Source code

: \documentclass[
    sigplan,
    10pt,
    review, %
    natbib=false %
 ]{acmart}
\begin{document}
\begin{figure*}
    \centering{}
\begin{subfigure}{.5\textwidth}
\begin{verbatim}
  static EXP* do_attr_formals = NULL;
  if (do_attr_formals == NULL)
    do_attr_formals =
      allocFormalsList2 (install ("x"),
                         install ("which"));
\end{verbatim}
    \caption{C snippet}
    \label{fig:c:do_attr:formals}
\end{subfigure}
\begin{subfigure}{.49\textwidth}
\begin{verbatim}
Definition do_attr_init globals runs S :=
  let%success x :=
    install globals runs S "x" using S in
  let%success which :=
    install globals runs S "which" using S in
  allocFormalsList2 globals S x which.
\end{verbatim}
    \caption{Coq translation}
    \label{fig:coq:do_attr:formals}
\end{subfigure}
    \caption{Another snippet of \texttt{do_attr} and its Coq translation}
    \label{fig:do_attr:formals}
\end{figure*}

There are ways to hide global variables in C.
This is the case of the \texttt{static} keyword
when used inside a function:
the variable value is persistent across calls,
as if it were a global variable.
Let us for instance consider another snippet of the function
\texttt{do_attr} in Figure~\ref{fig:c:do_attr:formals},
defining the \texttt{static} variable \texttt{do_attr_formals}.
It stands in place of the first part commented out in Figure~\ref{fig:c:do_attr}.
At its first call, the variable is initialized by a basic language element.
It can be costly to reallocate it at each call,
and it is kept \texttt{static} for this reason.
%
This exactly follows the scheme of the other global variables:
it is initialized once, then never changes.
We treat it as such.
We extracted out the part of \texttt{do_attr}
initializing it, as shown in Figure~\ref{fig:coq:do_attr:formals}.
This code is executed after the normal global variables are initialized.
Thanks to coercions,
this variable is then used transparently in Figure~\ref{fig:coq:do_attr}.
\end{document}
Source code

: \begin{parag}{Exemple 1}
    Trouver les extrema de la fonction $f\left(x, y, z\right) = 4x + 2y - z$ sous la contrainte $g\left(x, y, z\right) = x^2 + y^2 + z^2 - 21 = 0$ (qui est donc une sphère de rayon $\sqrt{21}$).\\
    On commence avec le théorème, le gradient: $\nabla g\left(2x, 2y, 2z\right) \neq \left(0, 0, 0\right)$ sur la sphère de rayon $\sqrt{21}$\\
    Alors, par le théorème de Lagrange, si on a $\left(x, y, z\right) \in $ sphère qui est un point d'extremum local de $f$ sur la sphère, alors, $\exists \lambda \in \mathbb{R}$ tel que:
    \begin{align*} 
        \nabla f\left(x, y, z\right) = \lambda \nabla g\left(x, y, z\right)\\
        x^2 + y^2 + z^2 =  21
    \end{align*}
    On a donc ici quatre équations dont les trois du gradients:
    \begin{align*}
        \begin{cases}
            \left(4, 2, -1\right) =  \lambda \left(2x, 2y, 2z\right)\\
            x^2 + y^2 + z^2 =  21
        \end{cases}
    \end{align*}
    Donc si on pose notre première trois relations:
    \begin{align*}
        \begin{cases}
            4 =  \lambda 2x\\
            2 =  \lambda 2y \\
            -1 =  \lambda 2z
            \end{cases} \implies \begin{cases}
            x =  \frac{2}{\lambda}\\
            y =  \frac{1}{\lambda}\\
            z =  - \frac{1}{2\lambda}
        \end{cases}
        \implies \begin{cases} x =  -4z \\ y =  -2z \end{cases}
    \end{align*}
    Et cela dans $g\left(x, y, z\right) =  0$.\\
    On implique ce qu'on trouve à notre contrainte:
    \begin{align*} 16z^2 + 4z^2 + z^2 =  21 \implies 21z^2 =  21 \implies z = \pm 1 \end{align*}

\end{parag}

[INSTRUCTIONS TO FOLLOW] Output each line of the material exactly as it was written above.

[FINISHED TASK]
Source code

: \documentclass[
    sigplan,
    10pt,
    review, %
    natbib=false %
 ]{acmart}
\begin{document}
\begin{figure*}
    \centering{}
\begin{subfigure}{.5\textwidth}
\begin{verbatim}
  static EXP* do_attr_formals = NULL;
  if (do_attr_formals == NULL)
    do_attr_formals =
      allocFormalsList2 (install ("x"),
                         install ("which"));
\end{verbatim}
    \caption{C snippet}
    \label{fig:c:do_attr:formals}
\end{subfigure}
\begin{subfigure}{.49\textwidth}
\begin{verbatim}
Definition do_attr_init globals runs S :=
  let%success x :=
    install globals runs S "x" using S in
  let%success which :=
    install globals runs S "which" using S in
  allocFormalsList2 globals S x which.
\end{verbatim}
    \caption{Coq translation}
    \label{fig:coq:do_attr:formals}
\end{subfigure}
    \caption{Another snippet of \texttt{do_attr} and its Coq translation}
    \label{fig:do_attr:formals}
\end{figure*}

There are ways to hide global variables in C.
This is the case of the \texttt{static} keyword
when used inside a function:
the variable value is persistent across calls,
as if it were a global variable.
Let us for instance consider another snippet of the function
\texttt{do_attr} in Figure~\ref{fig:c:do_attr:formals},
defining the \texttt{static} variable \texttt{do_attr_formals}.
It stands in place of the first part commented out in Figure~\ref{fig:c:do_attr}.
At its first call, the variable is initialized by a basic language element.
It can be costly to reallocate it at each call,
and it is kept \texttt{static} for this reason.
%
This exactly follows the scheme of the other global variables:
it is initialized once, then never changes.
We treat it as such.
We extracted out the part of \texttt{do_attr}
initializing it, as shown in Figure~\ref{fig:coq:do_attr:formals}.
This code is executed after the normal global variables are initialized.
Thanks to coercions,
this variable is then used transparently in Figure~\ref{fig:coq:do_attr}.
\end{document}
Source code

: \begin{parag}{Exemple 1}
    Trouver les extrema de la fonction $f\left(x, y, z\right) = 4x + 2y - z$ sous la contrainte $g\left(x, y, z\right) = x^2 + y^2 + z^2 - 21 = 0$ (qui est donc une sphère de rayon $\sqrt{21}$).\\
    On commence avec le théorème, le gradient: $\nabla g\left(2x, 2y, 2z\right) \neq \left(0, 0, 0\right)$ sur la sphère de rayon $\sqrt{21}$\\
    Alors, par le théorème de Lagrange, si on a $\left(x, y, z\right) \in $ sphère qui est un point d'extremum local de $f$ sur la sphère, alors, $\exists \lambda \in \mathbb{R}$ tel que:
    \begin{align*} 
        \nabla f\left(x, y, z\right) = \lambda \nabla g\left(x, y, z\right)\\
        x^2 + y^2 + z^2 =  21
    \end{align*}
    On a donc ici quatre équations dont les trois du gradients:
    \begin{align*}
        \begin{cases}
            \left(4, 2, -1\right) =  \lambda \left(2x, 2y, 2z\right)\\
            x^2 + y^2 + z^2 =  21
        \end{cases}
    \end{align*}
    Donc si on pose notre première trois relations:
    \begin{align*}
        \begin{cases}
            4 =  \lambda 2x\\
            2 =  \lambda 2y \\
            -1 =  \lambda 2z
            \end{cases} \implies \begin{cases}
            x =  \frac{2}{\lambda}\\
            y =  \frac{1}{\lambda}\\
            z =  - \frac{1}{2\lambda}
        \end{cases}
        \implies \begin{cases} x =  -4z \\ y =  -2z \end{cases}
    \end{align*}
    Et cela dans $g\left(x, y, z\right) =  0$.\\
    On implique ce qu'on trouve à notre contrainte:
    \begin{align*} 16z^2 + 4z^2 + z^2 =  21 \implies 21z^2 =  21 \implies z = \pm 1 \end{align*}

\end{parag}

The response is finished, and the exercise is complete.